The dishes are clean. The dishes are dirty. The dishes are clean... dirty. Is life the dishes or is life happening to the dishes and is the dirt life and the soap death? And if that's the case am I simply watching life and death pass through my hands powerless to halt the inevitability of it and is my existence a mere function of the two ends of the spectrum? Am I just a conduit? A dirtier of the dish and a filler of the dishwasher. And what indignity. To be unable to enjoy the dirty IKEA plate of life because one is constantly having to think about the fact that, at some point, the plate is going to have to go into the dishwasher and you - me -we are the ones that will have to put it there.

Also it's super annoying how it BEEEP BEEEEP BEEEEP's at the end of every cycle.


UNEMPLOYED DIARY DAY...TIME:

In the cavemen days when cavemen had some time between jobs cavemen would put dow their cutting rocks and lie on their backs to look up at the sky and take some time to stare at the clouds. White and fluffy shapes against the immense blue heavens.

"That one look look like tree." One would say.
"That one look like Mammoth." One would say back.

"That one look look like other type of tree."
"That one look like smaller Mammoth."

"Tree..."
"Mammoth..."

I was just looking at the sky and I saw a Foosball table, a set of GHD hair straighteners, a stapler, a snow plough and the spitting image of Angelina Jolie's Asian kid - the one with the mohawk.

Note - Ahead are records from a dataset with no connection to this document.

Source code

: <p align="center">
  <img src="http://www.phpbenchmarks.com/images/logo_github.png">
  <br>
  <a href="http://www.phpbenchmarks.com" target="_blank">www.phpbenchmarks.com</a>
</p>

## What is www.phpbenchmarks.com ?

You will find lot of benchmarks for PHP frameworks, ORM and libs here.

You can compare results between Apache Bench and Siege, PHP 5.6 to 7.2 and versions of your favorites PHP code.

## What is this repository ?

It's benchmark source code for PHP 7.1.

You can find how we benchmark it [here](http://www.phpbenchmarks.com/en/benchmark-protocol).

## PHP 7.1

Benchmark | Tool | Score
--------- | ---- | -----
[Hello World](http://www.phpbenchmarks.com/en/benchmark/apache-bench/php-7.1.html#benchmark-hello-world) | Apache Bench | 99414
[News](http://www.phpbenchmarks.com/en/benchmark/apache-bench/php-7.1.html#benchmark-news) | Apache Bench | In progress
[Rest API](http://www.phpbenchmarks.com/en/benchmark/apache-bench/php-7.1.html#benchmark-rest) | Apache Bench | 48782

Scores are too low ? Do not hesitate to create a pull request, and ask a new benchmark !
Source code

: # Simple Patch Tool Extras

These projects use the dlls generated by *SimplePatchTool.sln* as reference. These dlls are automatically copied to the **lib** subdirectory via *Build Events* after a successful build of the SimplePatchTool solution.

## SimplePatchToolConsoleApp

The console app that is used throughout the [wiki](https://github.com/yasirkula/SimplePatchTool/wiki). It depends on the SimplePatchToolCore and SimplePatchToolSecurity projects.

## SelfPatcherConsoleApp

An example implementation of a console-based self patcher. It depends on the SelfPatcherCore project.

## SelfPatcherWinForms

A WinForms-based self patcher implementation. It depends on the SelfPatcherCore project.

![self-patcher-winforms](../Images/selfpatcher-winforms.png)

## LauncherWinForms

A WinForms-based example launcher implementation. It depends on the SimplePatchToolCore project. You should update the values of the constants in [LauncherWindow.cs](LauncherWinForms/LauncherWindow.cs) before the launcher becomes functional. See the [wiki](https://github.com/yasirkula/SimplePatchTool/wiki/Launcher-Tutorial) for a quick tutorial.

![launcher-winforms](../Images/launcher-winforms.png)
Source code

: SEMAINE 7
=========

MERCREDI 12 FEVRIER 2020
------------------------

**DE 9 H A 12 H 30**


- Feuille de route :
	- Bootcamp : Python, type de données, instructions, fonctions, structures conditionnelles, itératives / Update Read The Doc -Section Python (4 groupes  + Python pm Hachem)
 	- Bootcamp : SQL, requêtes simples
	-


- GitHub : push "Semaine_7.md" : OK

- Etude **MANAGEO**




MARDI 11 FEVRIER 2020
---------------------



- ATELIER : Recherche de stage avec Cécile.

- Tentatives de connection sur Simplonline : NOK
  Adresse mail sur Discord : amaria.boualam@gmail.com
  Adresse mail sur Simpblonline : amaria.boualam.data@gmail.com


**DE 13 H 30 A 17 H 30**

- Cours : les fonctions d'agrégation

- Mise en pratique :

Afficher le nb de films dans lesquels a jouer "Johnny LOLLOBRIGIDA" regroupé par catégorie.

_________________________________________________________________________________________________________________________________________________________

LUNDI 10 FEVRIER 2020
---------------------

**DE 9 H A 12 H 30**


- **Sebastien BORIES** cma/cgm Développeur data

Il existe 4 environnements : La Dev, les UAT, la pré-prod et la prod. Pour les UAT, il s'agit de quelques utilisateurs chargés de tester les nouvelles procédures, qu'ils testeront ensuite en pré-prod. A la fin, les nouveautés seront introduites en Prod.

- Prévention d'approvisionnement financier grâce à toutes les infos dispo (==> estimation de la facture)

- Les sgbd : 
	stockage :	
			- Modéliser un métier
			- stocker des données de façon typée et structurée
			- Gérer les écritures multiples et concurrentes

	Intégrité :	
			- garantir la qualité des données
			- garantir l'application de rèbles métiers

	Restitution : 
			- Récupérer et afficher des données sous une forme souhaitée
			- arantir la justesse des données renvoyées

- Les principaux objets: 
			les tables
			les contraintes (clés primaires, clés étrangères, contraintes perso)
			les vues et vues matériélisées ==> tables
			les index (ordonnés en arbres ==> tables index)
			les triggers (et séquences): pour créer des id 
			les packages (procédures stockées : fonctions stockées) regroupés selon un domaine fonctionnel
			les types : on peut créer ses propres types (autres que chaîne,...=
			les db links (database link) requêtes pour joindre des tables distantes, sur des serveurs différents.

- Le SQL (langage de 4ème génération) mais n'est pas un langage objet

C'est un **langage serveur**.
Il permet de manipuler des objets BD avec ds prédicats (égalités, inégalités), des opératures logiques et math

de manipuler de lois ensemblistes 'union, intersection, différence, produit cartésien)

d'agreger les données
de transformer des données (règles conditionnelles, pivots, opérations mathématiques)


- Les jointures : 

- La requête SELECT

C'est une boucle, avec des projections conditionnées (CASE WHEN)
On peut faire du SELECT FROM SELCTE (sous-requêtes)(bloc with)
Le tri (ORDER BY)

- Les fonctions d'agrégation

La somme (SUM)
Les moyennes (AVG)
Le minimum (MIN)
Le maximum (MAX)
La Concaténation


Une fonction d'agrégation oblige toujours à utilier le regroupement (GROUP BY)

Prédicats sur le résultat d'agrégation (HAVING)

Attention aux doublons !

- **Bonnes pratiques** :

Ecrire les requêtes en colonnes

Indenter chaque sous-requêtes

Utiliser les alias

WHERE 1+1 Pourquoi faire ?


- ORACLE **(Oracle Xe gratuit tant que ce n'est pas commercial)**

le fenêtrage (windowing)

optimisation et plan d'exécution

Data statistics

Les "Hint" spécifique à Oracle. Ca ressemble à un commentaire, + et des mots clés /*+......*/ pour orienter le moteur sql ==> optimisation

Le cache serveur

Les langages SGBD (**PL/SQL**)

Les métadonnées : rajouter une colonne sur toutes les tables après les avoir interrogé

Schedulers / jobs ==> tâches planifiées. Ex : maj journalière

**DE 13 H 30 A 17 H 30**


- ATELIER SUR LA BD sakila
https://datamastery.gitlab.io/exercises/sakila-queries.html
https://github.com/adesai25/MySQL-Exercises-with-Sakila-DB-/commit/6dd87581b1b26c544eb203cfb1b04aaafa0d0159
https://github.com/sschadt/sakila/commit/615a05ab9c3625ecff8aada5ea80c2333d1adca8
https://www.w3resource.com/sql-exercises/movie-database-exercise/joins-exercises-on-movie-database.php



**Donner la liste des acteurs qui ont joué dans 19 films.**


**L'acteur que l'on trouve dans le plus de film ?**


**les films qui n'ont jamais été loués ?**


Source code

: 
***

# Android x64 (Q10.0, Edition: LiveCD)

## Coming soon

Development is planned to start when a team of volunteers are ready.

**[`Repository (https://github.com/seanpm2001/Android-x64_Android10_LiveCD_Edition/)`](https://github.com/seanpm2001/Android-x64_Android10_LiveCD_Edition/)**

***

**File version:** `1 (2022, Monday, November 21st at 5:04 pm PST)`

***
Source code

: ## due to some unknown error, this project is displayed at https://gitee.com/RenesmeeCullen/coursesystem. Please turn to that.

The cavemen days were simpler times.



UNEMPLOYED DIARY DAY 12:

My attention span is coming back. 

Years of trying to zone out of conversations about 'engagement' ideas and years of forcing myself to rifle through 100's of images on fffound and videos on Youtube to 'come up with' the next ad or hit-and-hope 'viral' has trained my brain to be cat-like. When I say cat-like the cat that it's like has been put into a room with some wolves, fireworks, toddlers and vacuum cleaners and the cat is now shitting and pissing everywhere as it runs up the walls trying to find somewhere safe to have a stroke and die.

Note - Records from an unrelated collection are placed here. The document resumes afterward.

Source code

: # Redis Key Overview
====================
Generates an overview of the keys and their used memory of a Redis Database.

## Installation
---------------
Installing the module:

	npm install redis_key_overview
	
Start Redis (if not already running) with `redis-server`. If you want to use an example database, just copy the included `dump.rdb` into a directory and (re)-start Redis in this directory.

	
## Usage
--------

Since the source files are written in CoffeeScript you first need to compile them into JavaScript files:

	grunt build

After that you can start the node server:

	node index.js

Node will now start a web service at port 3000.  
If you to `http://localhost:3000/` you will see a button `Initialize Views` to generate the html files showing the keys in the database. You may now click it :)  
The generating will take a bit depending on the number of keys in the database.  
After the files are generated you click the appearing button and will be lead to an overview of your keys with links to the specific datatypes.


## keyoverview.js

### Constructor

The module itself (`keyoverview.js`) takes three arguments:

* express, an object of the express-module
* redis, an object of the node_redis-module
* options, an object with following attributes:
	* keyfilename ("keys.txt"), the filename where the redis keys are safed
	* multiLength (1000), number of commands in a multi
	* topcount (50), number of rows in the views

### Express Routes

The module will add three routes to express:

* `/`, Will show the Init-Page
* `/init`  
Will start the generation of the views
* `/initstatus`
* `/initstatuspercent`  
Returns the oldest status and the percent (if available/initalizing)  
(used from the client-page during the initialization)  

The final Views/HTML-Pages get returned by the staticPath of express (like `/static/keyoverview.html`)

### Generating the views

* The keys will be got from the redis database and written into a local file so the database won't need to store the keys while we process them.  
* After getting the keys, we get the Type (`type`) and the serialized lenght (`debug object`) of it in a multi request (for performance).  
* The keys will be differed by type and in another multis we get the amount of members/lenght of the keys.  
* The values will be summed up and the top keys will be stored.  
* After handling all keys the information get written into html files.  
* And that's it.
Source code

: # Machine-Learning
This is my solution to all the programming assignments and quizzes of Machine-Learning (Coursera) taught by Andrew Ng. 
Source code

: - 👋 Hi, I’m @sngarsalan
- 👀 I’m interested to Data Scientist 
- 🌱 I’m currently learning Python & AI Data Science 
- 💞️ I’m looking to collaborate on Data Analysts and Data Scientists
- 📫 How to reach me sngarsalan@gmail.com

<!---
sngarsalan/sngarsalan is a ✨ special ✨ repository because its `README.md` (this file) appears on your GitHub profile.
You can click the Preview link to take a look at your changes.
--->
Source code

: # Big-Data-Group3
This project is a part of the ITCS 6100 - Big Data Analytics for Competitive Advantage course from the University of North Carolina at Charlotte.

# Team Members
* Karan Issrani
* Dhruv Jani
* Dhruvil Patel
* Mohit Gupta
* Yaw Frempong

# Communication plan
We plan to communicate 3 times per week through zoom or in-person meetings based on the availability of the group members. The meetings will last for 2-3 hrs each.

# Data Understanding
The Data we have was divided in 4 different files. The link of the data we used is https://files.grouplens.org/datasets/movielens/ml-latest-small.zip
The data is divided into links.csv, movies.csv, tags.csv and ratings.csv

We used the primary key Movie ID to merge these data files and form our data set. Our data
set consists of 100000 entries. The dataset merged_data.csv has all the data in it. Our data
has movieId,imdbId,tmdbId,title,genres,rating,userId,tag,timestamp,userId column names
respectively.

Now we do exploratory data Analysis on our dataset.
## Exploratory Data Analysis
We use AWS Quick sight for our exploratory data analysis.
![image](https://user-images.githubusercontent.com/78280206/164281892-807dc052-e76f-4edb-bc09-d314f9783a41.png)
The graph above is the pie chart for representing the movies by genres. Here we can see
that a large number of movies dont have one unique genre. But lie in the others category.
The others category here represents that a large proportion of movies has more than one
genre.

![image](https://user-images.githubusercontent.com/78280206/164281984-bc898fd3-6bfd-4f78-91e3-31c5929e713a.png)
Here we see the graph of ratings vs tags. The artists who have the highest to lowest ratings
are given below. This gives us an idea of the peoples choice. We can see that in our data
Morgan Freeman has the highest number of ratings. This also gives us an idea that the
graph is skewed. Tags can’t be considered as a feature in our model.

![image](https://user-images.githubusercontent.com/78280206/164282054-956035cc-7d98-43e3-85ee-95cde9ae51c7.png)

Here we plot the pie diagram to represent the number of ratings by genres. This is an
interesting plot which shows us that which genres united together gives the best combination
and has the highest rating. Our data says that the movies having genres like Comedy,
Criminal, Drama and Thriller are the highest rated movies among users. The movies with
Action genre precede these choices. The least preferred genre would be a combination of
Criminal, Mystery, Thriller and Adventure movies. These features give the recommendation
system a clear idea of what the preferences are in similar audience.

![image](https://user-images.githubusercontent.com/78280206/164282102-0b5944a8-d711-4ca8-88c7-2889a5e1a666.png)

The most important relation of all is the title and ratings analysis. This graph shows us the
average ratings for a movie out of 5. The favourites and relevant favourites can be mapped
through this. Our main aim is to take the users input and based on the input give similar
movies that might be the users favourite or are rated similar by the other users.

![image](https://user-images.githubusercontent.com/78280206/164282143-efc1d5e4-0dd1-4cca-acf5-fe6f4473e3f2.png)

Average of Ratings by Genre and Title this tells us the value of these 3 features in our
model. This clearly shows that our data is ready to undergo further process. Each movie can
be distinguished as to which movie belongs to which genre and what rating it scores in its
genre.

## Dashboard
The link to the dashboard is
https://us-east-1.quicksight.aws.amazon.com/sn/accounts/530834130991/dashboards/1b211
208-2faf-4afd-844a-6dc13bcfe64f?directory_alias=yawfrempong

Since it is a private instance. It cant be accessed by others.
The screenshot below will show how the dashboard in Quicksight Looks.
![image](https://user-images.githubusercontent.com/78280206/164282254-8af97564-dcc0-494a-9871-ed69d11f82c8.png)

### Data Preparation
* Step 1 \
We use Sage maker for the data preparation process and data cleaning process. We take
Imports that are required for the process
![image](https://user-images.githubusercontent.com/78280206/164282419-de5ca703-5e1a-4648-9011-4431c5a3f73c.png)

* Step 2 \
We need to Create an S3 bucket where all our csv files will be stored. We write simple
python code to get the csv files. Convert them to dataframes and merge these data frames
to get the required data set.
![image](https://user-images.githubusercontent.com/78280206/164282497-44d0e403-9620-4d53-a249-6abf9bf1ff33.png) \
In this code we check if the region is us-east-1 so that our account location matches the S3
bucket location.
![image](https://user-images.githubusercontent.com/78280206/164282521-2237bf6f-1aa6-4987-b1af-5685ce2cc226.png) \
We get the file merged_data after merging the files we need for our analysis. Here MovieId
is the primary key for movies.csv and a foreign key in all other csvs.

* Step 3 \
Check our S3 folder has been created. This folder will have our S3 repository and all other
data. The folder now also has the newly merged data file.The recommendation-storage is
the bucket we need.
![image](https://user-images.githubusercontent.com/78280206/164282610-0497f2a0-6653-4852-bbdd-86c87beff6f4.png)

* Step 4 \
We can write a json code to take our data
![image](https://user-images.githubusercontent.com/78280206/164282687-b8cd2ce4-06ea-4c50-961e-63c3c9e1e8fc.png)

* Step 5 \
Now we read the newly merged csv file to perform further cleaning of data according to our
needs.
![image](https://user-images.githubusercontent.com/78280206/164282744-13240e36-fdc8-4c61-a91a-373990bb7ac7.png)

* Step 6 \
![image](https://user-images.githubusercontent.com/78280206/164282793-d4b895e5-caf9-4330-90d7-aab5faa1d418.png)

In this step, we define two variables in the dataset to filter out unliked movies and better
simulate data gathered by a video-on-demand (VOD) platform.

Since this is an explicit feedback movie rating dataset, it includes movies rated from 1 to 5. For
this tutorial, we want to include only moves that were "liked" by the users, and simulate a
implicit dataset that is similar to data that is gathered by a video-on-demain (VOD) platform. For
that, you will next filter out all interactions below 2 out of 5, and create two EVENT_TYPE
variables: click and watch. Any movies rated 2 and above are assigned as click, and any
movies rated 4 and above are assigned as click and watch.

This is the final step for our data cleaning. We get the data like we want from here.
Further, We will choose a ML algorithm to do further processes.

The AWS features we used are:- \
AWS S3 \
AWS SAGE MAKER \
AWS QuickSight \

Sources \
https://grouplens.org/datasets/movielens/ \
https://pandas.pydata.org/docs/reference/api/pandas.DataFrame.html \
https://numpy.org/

But now my attention span is coming back and I love it.

Yesterday I read a recipe to the end before I started cooking instead of trying to guess how to make it from the picture - who knew pies had fillings? Before that I made it past 12 on a Buzzfeed top 20 list - they save the funniest one for last! And I'll tell you man-to man, my bum hole hasn't been this properly wiped since my mother was still doing it - in my teens.

(I've often been wiping and just stopped. Not because my sphinker was clean - just because I got distracted and a bit bored. It's not til the water runs brown in the shower later that you realise what a poor job you've done.)

Amazing.

Also FYI: Leaning over someones child in a park and saying, "Hello little girl. You have a pretty dress." in a South African accent can come across as creepy.


UNEMPLOYED DIARY DAY AFTER THE NIGHT:

This morning I woke up singing: 

"The only smell that could ever wake me - was the smell of the pizza van."

To the tune of Preacher Man by Aretha Franklin. 

I wish I could come up with awesome shit like that when I was awake.

1 comment:

  1. Just what the fuck have you been doing in the three years since the last post, huh?